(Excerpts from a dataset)
++++

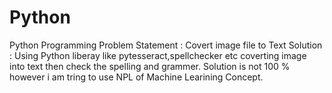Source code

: # Python
Python Programming 
Problem Statement : Covert image file to Text
Solution :
Using Python liberay like pytesseract,spellchecker etc coverting image into text then check the spelling and grammer.
Solution is not 100 % however i am tring to use NPL of Machine Learining Concept.

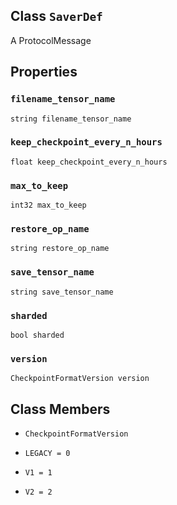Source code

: 

## Class  `SaverDef` 
A ProtocolMessage



## Properties


###  `filename_tensor_name` 
 `string filename_tensor_name` 



###  `keep_checkpoint_every_n_hours` 
 `float keep_checkpoint_every_n_hours` 



###  `max_to_keep` 
 `int32 max_to_keep` 



###  `restore_op_name` 
 `string restore_op_name` 



###  `save_tensor_name` 
 `string save_tensor_name` 



###  `sharded` 
 `bool sharded` 



###  `version` 
 `CheckpointFormatVersion version` 



## Class Members

-  `CheckpointFormatVersion`  []()

-  `LEGACY = 0`  []()

-  `V1 = 1`  []()

-  `V2 = 2`  []()

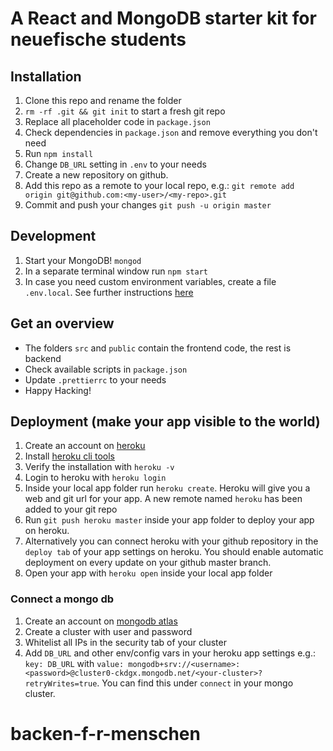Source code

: # A React and MongoDB starter kit for neuefische students

## Installation
1. Clone this repo and rename the folder
1. `rm -rf .git && git init` to start a fresh git repo
1. Replace all placeholder code in `package.json`
1. Check dependencies in `package.json` and remove everything you don't need
1. Run `npm install`
1. Change `DB_URL` setting in `.env` to your needs
1. Create a new repository on github.
1. Add this repo as a remote to your local repo, e.g.: `git remote add origin git@github.com:<my-user>/<my-repo>.git`
1. Commit and push your changes `git push -u origin master` 

## Development
1. Start your MongoDB! `mongod`
1. In a separate terminal window run `npm start`
1. In case you need custom environment variables, create a file `.env.local`. See further instructions [here](https://facebook.github.io/create-react-app/docs/adding-custom-environment-variables)

## Get an overview
- The folders `src` and `public` contain the frontend code, the rest is backend
- Check available scripts in `package.json`
- Update `.prettierrc` to your needs
- Happy Hacking!

## Deployment (make your app visible to the world)
1. Create an account on [heroku](https://heroku.com)
1. Install [heroku cli tools](https://devcenter.heroku.com/articles/heroku-cli)
1. Verify the installation with `heroku -v`
1. Login to heroku with `heroku login`
1. Inside your local app folder run `heroku create`. Heroku will give you a web and git url for your app. A new remote named `heroku` has been added to your git repo 
1. Run `git push heroku master` inside your app folder to deploy your app on heroku.
1. Alternatively you can connect heroku with your github repository in the `deploy tab` of your app settings on heroku. You should enable automatic deployment on every update on your github master branch.
1. Open your app with `heroku open` inside your local app folder

### Connect a mongo db
1. Create an account on [mongodb atlas](https://www.mongodb.com/cloud/atlas)
1. Create a cluster with user and password
1. Whitelist all IPs in the security tab of your cluster
1. Add `DB_URL` and other env/config vars in your heroku app settings e.g.: `key: DB_URL` with `value: mongodb+srv://<username>:<password>@cluster0-ckdgx.mongodb.net/<your-cluster>?retryWrites=true`. You can find this under `connect` in your mongo cluster.
# backen-f-r-menschen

++++

■ EXERCISE INSTRUCTIONS: The goal is an exact reprint of the entries, leaving out the pictures.

■ RESPONSE:
Source code

: # Python
Python Programming 
Problem Statement : Covert image file to Text
Solution :
Using Python liberay like pytesseract,spellchecker etc coverting image into text then check the spelling and grammer.
Solution is not 100 % however i am tring to use NPL of Machine Learining Concept.

Source code

: 

## Class  `SaverDef` 
A ProtocolMessage



## Properties


###  `filename_tensor_name` 
 `string filename_tensor_name` 



###  `keep_checkpoint_every_n_hours` 
 `float keep_checkpoint_every_n_hours` 



###  `max_to_keep` 
 `int32 max_to_keep` 



###  `restore_op_name` 
 `string restore_op_name` 



###  `save_tensor_name` 
 `string save_tensor_name` 



###  `sharded` 
 `bool sharded` 



###  `version` 
 `CheckpointFormatVersion version` 



## Class Members

-  `CheckpointFormatVersion`  []()

-  `LEGACY = 0`  []()

-  `V1 = 1`  []()

-  `V2 = 2`  []()

Source code

: # A React and MongoDB starter kit for neuefische students

## Installation
1. Clone this repo and rename the folder
1. `rm -rf .git && git init` to start a fresh git repo
1. Replace all placeholder code in `package.json`
1. Check dependencies in `package.json` and remove everything you don't need
1. Run `npm install`
1. Change `DB_URL` setting in `.env` to your needs
1. Create a new repository on github.
1. Add this repo as a remote to your local repo, e.g.: `git remote add origin git@github.com:<my-user>/<my-repo>.git`
1. Commit and push your changes `git push -u origin master` 

## Development
1. Start your MongoDB! `mongod`
1. In a separate terminal window run `npm start`
1. In case you need custom environment variables, create a file `.env.local`. See further instructions [here](https://facebook.github.io/create-react-app/docs/adding-custom-environment-variables)

## Get an overview
- The folders `src` and `public` contain the frontend code, the rest is backend
- Check available scripts in `package.json`
- Update `.prettierrc` to your needs
- Happy Hacking!

## Deployment (make your app visible to the world)
1. Create an account on [heroku](https://heroku.com)
1. Install [heroku cli tools](https://devcenter.heroku.com/articles/heroku-cli)
1. Verify the installation with `heroku -v`
1. Login to heroku with `heroku login`
1. Inside your local app folder run `heroku create`. Heroku will give you a web and git url for your app. A new remote named `heroku` has been added to your git repo 
1. Run `git push heroku master` inside your app folder to deploy your app on heroku.
1. Alternatively you can connect heroku with your github repository in the `deploy tab` of your app settings on heroku. You should enable automatic deployment on every update on your github master branch.
1. Open your app with `heroku open` inside your local app folder

### Connect a mongo db
1. Create an account on [mongodb atlas](https://www.mongodb.com/cloud/atlas)
1. Create a cluster with user and password
1. Whitelist all IPs in the security tab of your cluster
1. Add `DB_URL` and other env/config vars in your heroku app settings e.g.: `key: DB_URL` with `value: mongodb+srv://<username>:<password>@cluster0-ckdgx.mongodb.net/<your-cluster>?retryWrites=true`. You can find this under `connect` in your mongo cluster.
# backen-f-r-menschen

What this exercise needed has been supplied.